Highlighting inadequate transport connectivity and non-tariff barriers impacting transit time and corridor performance, he cited data that average freight costs to transport a 20foot container from China to the port of Mombasa or Dar es Salaam stands at $2,188 and $1,975 respectively.

These charges are still too high for regional businesses to operate competitively, thus the importance of public-private dialogue involving trade facilitation agencies in ensuring regional efficiency in transport corridor performance. 

Annette Mutawe, the EAC acting secretary general, graced the occasion with an observation that operationalisation of the EAC single customs territory and 15 one-stop border posts has proved beneficial.

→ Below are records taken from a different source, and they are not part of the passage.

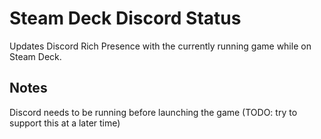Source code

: # Steam Deck Discord Status

Updates Discord Rich Presence with the currently running game while on Steam Deck.

## Notes

Discord needs to be running before launching the game (TODO: try to support this at a later time)
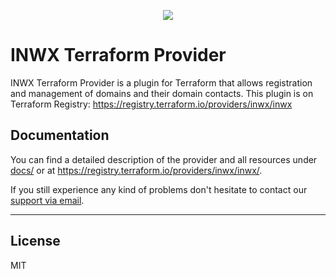 <p align="center">
  <a href="https://www.inwx.com/en/" target="_blank">
    <img src="https://www.inwx.com/images/logos/inwx.png">
  </a>
</p>

INWX Terraform Provider
=========

INWX Terraform Provider is a plugin for Terraform that allows registration and management of domains and their domain contacts. This plugin is on Terraform Registry: https://registry.terraform.io/providers/inwx/inwx

Documentation
------
You can find a detailed description of the provider and all resources under [docs/](docs/) or at https://registry.terraform.io/providers/inwx/inwx/.

If you still experience any kind of problems don't hesitate to contact our [support via email](mailto:support@inwx.de).

-------

License
----

MIT

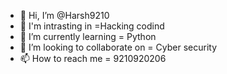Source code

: - 👋 Hi, I’m @Harsh9210
- 👀 I'm intrasting in =Hacking codind
- 🌱 I’m currently learning = Python
- 💞️ I’m looking to collaborate on = Cyber security
- 📫 How to reach me = 9210920206

<!---
Harsh9210/Harsh9210 is a ✨ special ✨ repository because its `README.md` (this file) appears on your GitHub profile.
You can click the Preview link to take a look at your changes.
--->
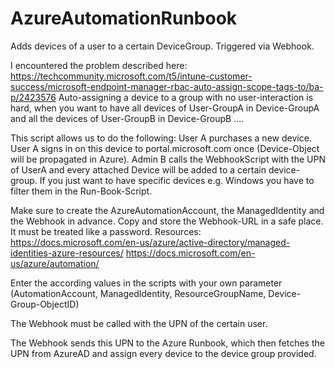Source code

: # AzureAutomationRunbook
Adds devices of a user to a certain DeviceGroup. Triggered via Webhook.

I encountered the problem described here: https://techcommunity.microsoft.com/t5/intune-customer-success/microsoft-endpoint-manager-rbac-auto-assign-scope-tags-to/ba-p/2423576
Auto-assigning a device to a group with no user-interaction is hard, when you want to have all devices of User-GroupA in Device-GroupA and all the devices of User-GroupB in Device-GroupB ....


This script allows us to do the following:
User A purchases a new device.
User A signs in on this device to portal.microsoft.com once (Device-Object will be propagated in Azure).
Admin B calls the WebhookScript with the UPN of UserA and every attached Device will be added to a certain device-group.
If you just want to have specific devices e.g. Windows you have to filter them in the Run-Book-Script.

Make sure to create the AzureAutomationAccount, the ManagedIdentity and the Webhook in advance.
Copy and store the Webhook-URL in a safe place. It must be treated like a password.
Resources:
https://docs.microsoft.com/en-us/azure/active-directory/managed-identities-azure-resources/
https://docs.microsoft.com/en-us/azure/automation/

Enter the according values in the scripts with your own parameter (AutomationAccount, ManagedIdentity, ResourceGroupName, Device-Group-ObjectID)

The Webhook must be called with the UPN of the certain user.

The Webhook sends this UPN to the Azure Runbook, which then fetches the UPN from AzureAD and assign every device to the device group provided.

It has reduced border delays and trade costs for businesses, she said, praising the EAC Heads of State for intense commitment to infrastructure development as it enhances competitiveness, trade improvement and economic development in the zone.

An EAC Summit retreat on infrastructure is expected later this year, she said, whereas Pauline Ukwalu, a Shippers Council of East Africa (SCEA) senior executive, said that high road transport rates against the global benchmark of $1 per kilometre impact on the doing business costs in the region, hampering investments.

In a presentation on the East Africa logistic performance index, she said that last year road transport rates on container transport from Mombasa to Nairobi, Kampala, Kigali, Goma and Juba stood tended to rise with distance covered, at $1.88 per km for Nairobi, $1.97 to Kampala, $2.50 to Kigali, $3.0 per kilometre to Goma, and slightly lower at $2.60 to transport a container to Juba.

Average ship turnaround time at the port of Mombasa is still too high at 79 hours, far in excess of the global benchmark of 24 hours, she stated.

In 2022, the transit time to Busia in western Kenya and Malaba border post was 77 hours and 80 hours respectively, despite that the Mombasa port and northern corridor charter indicate a target of 40 hours and 45 hours respectively for the two transits.

Emmanuel Rutagengwa, a Central Corridor Transit Transport Facilitation Agency (CCTTFA) executive, stated that Dar es Salaam port efficiency enhancements have resulted in ship turn-around time reduced from seven to 2.5 days.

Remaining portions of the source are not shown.